• ACTIVITY
The entries that follow need to be printed exactly as they are, minus any pictures.

Items from a data source:
++++++++++

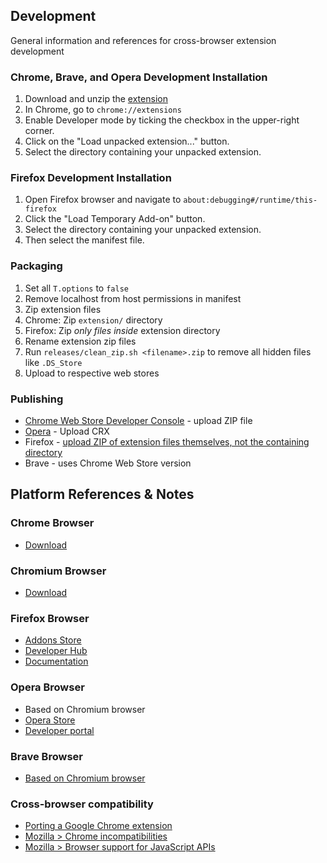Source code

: 



## Development

General information and references for cross-browser extension development


### Chrome, Brave, and Opera Development Installation

1. Download and unzip the [extension](https://github.com/omprojects/tally-extension/archive/master.zip)
1. In Chrome, go to `chrome://extensions`
1. Enable Developer mode by ticking the checkbox in the upper-right corner.
1. Click on the "Load unpacked extension..." button.
1. Select the directory containing your unpacked extension.


### Firefox Development Installation

1. Open Firefox browser and navigate to `about:debugging#/runtime/this-firefox`
1. Click the "Load Temporary Add-on" button.
1. Select the directory containing your unpacked extension.
1. Then select the manifest file.


### Packaging

1. Set all `T.options` to `false`
1. Remove localhost from host permissions in manifest
1. Zip extension files
  1. Chrome: Zip `extension/` directory
  2. Firefox: Zip *only files inside* extension directory
1. Rename extension zip files  
1. Run `releases/clean_zip.sh <filename>.zip` to remove all hidden files like `.DS_Store`
1. Upload to respective web stores



### Publishing

* [Chrome Web Store Developer Console](https://chrome.google.com/u/1/webstore/devconsole) - upload ZIP file
* [Opera](https://addons.opera.com/developer/) - Upload CRX
* Firefox - [upload ZIP of extension files themselves, not the containing directory](https://mzl.la/2r2McKv)
* Brave - uses Chrome Web Store version


## Platform References & Notes



### Chrome Browser

* [Download](https://www.google.com/chrome/)


### Chromium Browser

* [Download](https://www.chromium.org/getting-involved/download-chromium)



### Firefox Browser

* [Addons Store](https://addons.mozilla.org/en-US/firefox/)
* [Developer Hub](https://addons.mozilla.org/en-US/developers/)
* [Documentation](https://extensionworkshop.com/)


### Opera Browser

* Based on Chromium browser
* [Opera Store](https://addons.opera.com/en/extensions/)
* [Developer portal](https://addons.opera.com/developer/)


### Brave Browser

* [Based on Chromium browser](https://support.brave.com/hc/en-us/articles/360017909112-How-can-I-add-extensions-to-Brave- )



### Cross-browser compatibility

* [Porting a Google Chrome extension](https://developer.mozilla.org/en-US/docs/Mozilla/Add-ons/WebExtensions/Porting_a_Google_Chrome_extension)
* [Mozilla > Chrome incompatibilities](https://developer.mozilla.org/en-US/docs/Mozilla/Add-ons/WebExtensions/Chrome_incompatibilities)
* [Mozilla > Browser support for JavaScript APIs](https://developer.mozilla.org/en-US/docs/Mozilla/Add-ons/WebExtensions/Browser_support_for_JavaScript_APIs)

++++++++++

• SOLVED EXERCISE
Source code

: 



## Development

General information and references for cross-browser extension development


### Chrome, Brave, and Opera Development Installation

1. Download and unzip the [extension](https://github.com/omprojects/tally-extension/archive/master.zip)
1. In Chrome, go to `chrome://extensions`
1. Enable Developer mode by ticking the checkbox in the upper-right corner.
1. Click on the "Load unpacked extension..." button.
1. Select the directory containing your unpacked extension.


### Firefox Development Installation

1. Open Firefox browser and navigate to `about:debugging#/runtime/this-firefox`
1. Click the "Load Temporary Add-on" button.
1. Select the directory containing your unpacked extension.
1. Then select the manifest file.


### Packaging

1. Set all `T.options` to `false`
1. Remove localhost from host permissions in manifest
1. Zip extension files
  1. Chrome: Zip `extension/` directory
  2. Firefox: Zip *only files inside* extension directory
1. Rename extension zip files  
1. Run `releases/clean_zip.sh <filename>.zip` to remove all hidden files like `.DS_Store`
1. Upload to respective web stores



### Publishing

* [Chrome Web Store Developer Console](https://chrome.google.com/u/1/webstore/devconsole) - upload ZIP file
* [Opera](https://addons.opera.com/developer/) - Upload CRX
* Firefox - [upload ZIP of extension files themselves, not the containing directory](https://mzl.la/2r2McKv)
* Brave - uses Chrome Web Store version


## Platform References & Notes



### Chrome Browser

* [Download](https://www.google.com/chrome/)


### Chromium Browser

* [Download](https://www.chromium.org/getting-involved/download-chromium)



### Firefox Browser

* [Addons Store](https://addons.mozilla.org/en-US/firefox/)
* [Developer Hub](https://addons.mozilla.org/en-US/developers/)
* [Documentation](https://extensionworkshop.com/)


### Opera Browser

* Based on Chromium browser
* [Opera Store](https://addons.opera.com/en/extensions/)
* [Developer portal](https://addons.opera.com/developer/)


### Brave Browser

* [Based on Chromium browser](https://support.brave.com/hc/en-us/articles/360017909112-How-can-I-add-extensions-to-Brave- )



### Cross-browser compatibility

* [Porting a Google Chrome extension](https://developer.mozilla.org/en-US/docs/Mozilla/Add-ons/WebExtensions/Porting_a_Google_Chrome_extension)
* [Mozilla > Chrome incompatibilities](https://developer.mozilla.org/en-US/docs/Mozilla/Add-ons/WebExtensions/Chrome_incompatibilities)
* [Mozilla > Browser support for JavaScript APIs](https://developer.mozilla.org/en-US/docs/Mozilla/Add-ons/WebExtensions/Browser_support_for_JavaScript_APIs)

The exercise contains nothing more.